> **ACTIVITY**: Scan the records beneath this line for the line holding "(558 ms)) \\" and the line holding "As illustrated in", then transcribe exactly those two and all lines between.

> **STUDY MATERIAL**:
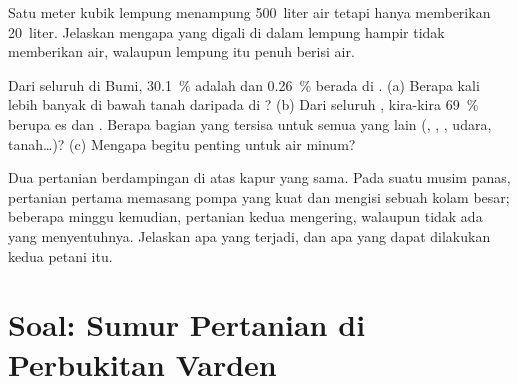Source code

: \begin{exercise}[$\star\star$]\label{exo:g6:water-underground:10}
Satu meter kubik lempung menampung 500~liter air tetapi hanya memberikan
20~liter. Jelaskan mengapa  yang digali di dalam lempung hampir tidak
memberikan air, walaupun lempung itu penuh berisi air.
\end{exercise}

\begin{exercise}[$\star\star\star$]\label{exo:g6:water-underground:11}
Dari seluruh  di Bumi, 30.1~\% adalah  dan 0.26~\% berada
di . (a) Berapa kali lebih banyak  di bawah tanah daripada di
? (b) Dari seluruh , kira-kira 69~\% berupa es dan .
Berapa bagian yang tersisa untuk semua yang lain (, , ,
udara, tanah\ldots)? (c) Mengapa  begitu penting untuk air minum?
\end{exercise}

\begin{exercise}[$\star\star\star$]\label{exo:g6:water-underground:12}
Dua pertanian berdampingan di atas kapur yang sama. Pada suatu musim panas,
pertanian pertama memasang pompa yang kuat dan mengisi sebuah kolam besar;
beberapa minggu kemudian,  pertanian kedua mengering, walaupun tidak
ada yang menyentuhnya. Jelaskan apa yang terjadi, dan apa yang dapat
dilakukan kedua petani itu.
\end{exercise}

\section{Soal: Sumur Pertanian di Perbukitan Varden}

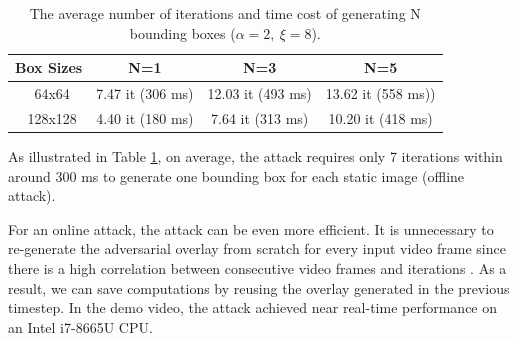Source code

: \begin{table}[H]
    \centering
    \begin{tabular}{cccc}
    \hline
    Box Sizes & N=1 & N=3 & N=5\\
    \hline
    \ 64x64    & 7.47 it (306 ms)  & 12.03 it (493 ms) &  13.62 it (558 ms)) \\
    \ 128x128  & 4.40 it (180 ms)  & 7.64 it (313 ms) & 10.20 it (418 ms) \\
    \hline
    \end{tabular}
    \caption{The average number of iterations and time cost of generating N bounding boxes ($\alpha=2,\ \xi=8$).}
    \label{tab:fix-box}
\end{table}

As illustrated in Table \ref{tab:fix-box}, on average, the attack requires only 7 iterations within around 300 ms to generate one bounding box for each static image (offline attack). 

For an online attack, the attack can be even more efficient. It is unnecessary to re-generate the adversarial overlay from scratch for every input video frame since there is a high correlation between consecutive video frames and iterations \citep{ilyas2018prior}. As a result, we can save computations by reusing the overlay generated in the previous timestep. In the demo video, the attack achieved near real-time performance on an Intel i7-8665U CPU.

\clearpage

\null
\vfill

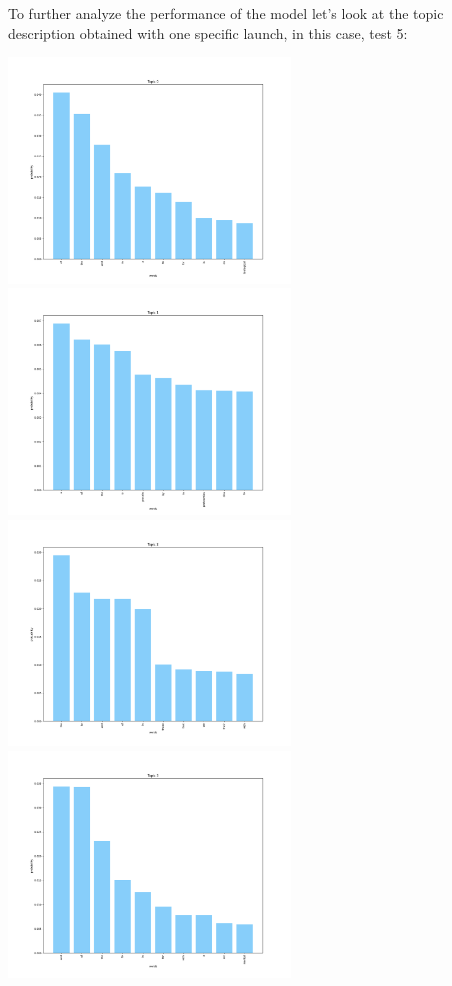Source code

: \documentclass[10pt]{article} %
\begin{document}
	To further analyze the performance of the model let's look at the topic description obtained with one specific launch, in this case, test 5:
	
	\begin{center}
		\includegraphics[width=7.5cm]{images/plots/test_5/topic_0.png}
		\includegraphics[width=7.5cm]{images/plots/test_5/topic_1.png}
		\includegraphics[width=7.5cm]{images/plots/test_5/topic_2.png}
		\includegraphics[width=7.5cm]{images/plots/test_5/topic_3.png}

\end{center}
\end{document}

==

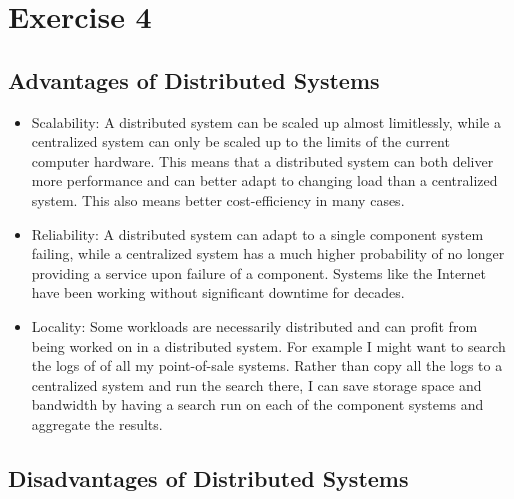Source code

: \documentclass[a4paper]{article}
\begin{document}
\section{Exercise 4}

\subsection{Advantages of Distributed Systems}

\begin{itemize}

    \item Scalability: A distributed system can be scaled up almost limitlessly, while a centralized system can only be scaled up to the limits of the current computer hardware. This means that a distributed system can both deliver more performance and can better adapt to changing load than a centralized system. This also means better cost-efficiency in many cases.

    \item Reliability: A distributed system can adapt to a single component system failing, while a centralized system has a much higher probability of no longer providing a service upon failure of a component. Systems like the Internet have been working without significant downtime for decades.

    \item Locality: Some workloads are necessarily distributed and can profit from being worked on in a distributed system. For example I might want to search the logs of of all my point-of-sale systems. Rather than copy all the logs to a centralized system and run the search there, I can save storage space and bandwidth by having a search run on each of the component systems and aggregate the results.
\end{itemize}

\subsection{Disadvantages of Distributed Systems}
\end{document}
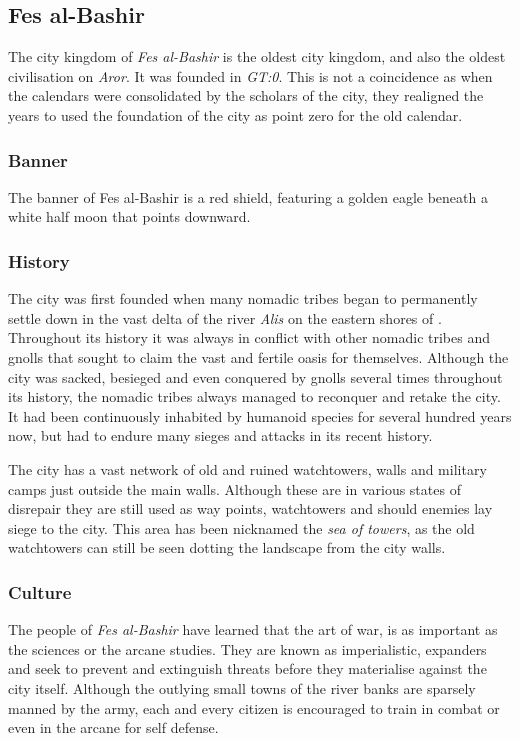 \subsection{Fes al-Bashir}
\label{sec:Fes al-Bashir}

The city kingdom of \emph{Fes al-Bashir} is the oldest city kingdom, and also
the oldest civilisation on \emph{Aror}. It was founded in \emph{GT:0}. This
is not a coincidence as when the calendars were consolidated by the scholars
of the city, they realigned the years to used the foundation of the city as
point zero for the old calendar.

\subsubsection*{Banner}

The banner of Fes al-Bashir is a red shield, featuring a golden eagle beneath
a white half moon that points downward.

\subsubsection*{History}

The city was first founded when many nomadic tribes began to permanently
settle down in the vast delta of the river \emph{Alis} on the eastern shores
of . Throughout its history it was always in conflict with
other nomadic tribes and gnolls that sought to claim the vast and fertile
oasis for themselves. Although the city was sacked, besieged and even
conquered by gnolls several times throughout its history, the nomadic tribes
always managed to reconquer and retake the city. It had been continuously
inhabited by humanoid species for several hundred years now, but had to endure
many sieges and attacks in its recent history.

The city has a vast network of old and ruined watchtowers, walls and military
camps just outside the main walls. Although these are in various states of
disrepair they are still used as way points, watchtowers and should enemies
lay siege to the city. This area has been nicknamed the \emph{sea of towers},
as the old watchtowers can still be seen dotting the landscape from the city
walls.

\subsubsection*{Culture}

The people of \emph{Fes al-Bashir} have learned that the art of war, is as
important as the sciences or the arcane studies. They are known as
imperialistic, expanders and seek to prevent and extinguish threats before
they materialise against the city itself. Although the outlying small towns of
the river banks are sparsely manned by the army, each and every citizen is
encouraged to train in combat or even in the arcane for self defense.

> **PROBLEM SOLUTION**:
    \ 64x64    & 7.47 it (306 ms)  & 12.03 it (493 ms) &  13.62 it (558 ms)) \\
    \ 128x128  & 4.40 it (180 ms)  & 7.64 it (313 ms) & 10.20 it (418 ms) \\
    \hline
    \end{tabular}
    \caption{The average number of iterations and time cost of generating N bounding boxes ($\alpha=2,\ \xi=8$).}
    \label{tab:fix-box}
\end{table}

As illustrated in Table \ref{tab:fix-box}, on average, the attack requires only 7 iterations within around 300 ms to generate one bounding box for each static image (offline attack). 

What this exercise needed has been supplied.